Work to be completed | The entire listing below is to be reproduced exactly.

Information |

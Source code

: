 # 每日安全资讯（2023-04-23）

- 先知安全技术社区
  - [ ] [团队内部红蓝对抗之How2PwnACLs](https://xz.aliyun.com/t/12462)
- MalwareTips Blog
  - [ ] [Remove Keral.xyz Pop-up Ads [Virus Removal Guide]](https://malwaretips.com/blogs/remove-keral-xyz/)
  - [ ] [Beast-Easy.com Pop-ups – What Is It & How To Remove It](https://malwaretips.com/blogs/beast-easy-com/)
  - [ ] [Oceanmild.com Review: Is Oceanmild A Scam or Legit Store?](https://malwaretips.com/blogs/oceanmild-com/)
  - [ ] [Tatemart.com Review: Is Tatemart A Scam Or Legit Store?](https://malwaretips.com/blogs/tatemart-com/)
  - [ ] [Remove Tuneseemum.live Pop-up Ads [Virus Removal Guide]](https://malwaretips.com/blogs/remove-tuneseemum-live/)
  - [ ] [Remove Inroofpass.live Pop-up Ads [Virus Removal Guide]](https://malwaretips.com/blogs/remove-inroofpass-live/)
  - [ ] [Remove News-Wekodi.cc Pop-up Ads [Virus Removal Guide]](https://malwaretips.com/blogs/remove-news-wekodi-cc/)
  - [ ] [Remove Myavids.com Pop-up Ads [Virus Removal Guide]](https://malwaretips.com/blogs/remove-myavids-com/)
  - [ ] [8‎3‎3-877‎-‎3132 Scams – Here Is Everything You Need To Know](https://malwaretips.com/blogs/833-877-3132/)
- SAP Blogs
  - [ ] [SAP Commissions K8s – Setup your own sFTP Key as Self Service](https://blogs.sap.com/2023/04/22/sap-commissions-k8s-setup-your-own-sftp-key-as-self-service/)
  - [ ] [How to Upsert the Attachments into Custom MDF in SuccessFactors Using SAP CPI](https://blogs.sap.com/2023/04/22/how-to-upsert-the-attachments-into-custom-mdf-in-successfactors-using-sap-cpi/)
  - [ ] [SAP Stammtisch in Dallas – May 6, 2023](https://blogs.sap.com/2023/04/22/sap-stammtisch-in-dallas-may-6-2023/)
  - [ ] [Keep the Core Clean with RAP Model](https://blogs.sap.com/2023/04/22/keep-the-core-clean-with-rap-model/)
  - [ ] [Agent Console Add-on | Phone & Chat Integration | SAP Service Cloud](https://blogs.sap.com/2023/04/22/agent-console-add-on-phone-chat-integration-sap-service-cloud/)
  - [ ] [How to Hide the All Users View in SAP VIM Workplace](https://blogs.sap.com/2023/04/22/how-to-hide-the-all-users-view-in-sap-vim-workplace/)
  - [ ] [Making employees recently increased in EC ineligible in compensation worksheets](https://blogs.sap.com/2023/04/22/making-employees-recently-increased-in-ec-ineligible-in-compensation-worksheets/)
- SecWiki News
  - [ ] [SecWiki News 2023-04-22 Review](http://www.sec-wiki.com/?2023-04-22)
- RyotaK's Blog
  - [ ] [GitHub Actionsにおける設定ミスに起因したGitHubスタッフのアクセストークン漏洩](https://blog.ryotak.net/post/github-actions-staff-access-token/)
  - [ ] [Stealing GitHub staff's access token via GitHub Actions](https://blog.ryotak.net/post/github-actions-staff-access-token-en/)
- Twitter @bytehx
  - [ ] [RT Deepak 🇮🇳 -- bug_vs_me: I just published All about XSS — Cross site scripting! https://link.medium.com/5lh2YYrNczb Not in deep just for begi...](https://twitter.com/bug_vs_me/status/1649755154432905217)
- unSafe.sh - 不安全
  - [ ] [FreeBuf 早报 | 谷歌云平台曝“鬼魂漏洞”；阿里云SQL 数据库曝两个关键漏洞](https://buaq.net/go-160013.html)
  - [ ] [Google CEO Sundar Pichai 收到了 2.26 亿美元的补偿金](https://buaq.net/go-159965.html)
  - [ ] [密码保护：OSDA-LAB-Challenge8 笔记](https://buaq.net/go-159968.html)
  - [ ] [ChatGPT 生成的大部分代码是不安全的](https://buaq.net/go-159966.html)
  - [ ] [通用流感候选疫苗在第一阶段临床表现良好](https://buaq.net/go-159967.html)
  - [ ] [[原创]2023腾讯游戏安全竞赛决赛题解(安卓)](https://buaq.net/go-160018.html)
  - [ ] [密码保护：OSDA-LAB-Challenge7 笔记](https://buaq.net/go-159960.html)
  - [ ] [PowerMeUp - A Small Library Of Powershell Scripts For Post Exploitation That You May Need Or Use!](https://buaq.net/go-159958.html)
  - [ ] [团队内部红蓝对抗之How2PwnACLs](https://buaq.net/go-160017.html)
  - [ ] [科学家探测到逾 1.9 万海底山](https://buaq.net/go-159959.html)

Exercise result |
Source code

: # 每日安全资讯（2023-04-23）

- 先知安全技术社区
  - [ ] [团队内部红蓝对抗之How2PwnACLs](https://xz.aliyun.com/t/12462)
- MalwareTips Blog
  - [ ] [Remove Keral.xyz Pop-up Ads [Virus Removal Guide]](https://malwaretips.com/blogs/remove-keral-xyz/)
  - [ ] [Beast-Easy.com Pop-ups – What Is It & How To Remove It](https://malwaretips.com/blogs/beast-easy-com/)
  - [ ] [Oceanmild.com Review: Is Oceanmild A Scam or Legit Store?](https://malwaretips.com/blogs/oceanmild-com/)
  - [ ] [Tatemart.com Review: Is Tatemart A Scam Or Legit Store?](https://malwaretips.com/blogs/tatemart-com/)
  - [ ] [Remove Tuneseemum.live Pop-up Ads [Virus Removal Guide]](https://malwaretips.com/blogs/remove-tuneseemum-live/)
  - [ ] [Remove Inroofpass.live Pop-up Ads [Virus Removal Guide]](https://malwaretips.com/blogs/remove-inroofpass-live/)
  - [ ] [Remove News-Wekodi.cc Pop-up Ads [Virus Removal Guide]](https://malwaretips.com/blogs/remove-news-wekodi-cc/)
  - [ ] [Remove Myavids.com Pop-up Ads [Virus Removal Guide]](https://malwaretips.com/blogs/remove-myavids-com/)
  - [ ] [8‎3‎3-877‎-‎3132 Scams – Here Is Everything You Need To Know](https://malwaretips.com/blogs/833-877-3132/)
- SAP Blogs
  - [ ] [SAP Commissions K8s – Setup your own sFTP Key as Self Service](https://blogs.sap.com/2023/04/22/sap-commissions-k8s-setup-your-own-sftp-key-as-self-service/)
  - [ ] [How to Upsert the Attachments into Custom MDF in SuccessFactors Using SAP CPI](https://blogs.sap.com/2023/04/22/how-to-upsert-the-attachments-into-custom-mdf-in-successfactors-using-sap-cpi/)
  - [ ] [SAP Stammtisch in Dallas – May 6, 2023](https://blogs.sap.com/2023/04/22/sap-stammtisch-in-dallas-may-6-2023/)
  - [ ] [Keep the Core Clean with RAP Model](https://blogs.sap.com/2023/04/22/keep-the-core-clean-with-rap-model/)
  - [ ] [Agent Console Add-on | Phone & Chat Integration | SAP Service Cloud](https://blogs.sap.com/2023/04/22/agent-console-add-on-phone-chat-integration-sap-service-cloud/)
  - [ ] [How to Hide the All Users View in SAP VIM Workplace](https://blogs.sap.com/2023/04/22/how-to-hide-the-all-users-view-in-sap-vim-workplace/)
  - [ ] [Making employees recently increased in EC ineligible in compensation worksheets](https://blogs.sap.com/2023/04/22/making-employees-recently-increased-in-ec-ineligible-in-compensation-worksheets/)
- SecWiki News
  - [ ] [SecWiki News 2023-04-22 Review](http://www.sec-wiki.com/?2023-04-22)
- RyotaK's Blog
  - [ ] [GitHub Actionsにおける設定ミスに起因したGitHubスタッフのアクセストークン漏洩](https://blog.ryotak.net/post/github-actions-staff-access-token/)
  - [ ] [Stealing GitHub staff's access token via GitHub Actions](https://blog.ryotak.net/post/github-actions-staff-access-token-en/)
- Twitter @bytehx
  - [ ] [RT Deepak 🇮🇳 -- bug_vs_me: I just published All about XSS — Cross site scripting! https://link.medium.com/5lh2YYrNczb Not in deep just for begi...](https://twitter.com/bug_vs_me/status/1649755154432905217)
- unSafe.sh - 不安全
  - [ ] [FreeBuf 早报 | 谷歌云平台曝“鬼魂漏洞”；阿里云SQL 数据库曝两个关键漏洞](https://buaq.net/go-160013.html)
  - [ ] [Google CEO Sundar Pichai 收到了 2.26 亿美元的补偿金](https://buaq.net/go-159965.html)
  - [ ] [密码保护：OSDA-LAB-Challenge8 笔记](https://buaq.net/go-159968.html)
  - [ ] [ChatGPT 生成的大部分代码是不安全的](https://buaq.net/go-159966.html)
  - [ ] [通用流感候选疫苗在第一阶段临床表现良好](https://buaq.net/go-159967.html)
  - [ ] [[原创]2023腾讯游戏安全竞赛决赛题解(安卓)](https://buaq.net/go-160018.html)
  - [ ] [密码保护：OSDA-LAB-Challenge7 笔记](https://buaq.net/go-159960.html)
  - [ ] [PowerMeUp - A Small Library Of Powershell Scripts For Post Exploitation That You May Need Or Use!](https://buaq.net/go-159958.html)
  - [ ] [团队内部红蓝对抗之How2PwnACLs](https://buaq.net/go-160017.html)
  - [ ] [科学家探测到逾 1.9 万海底山](https://buaq.net/go-159959.html)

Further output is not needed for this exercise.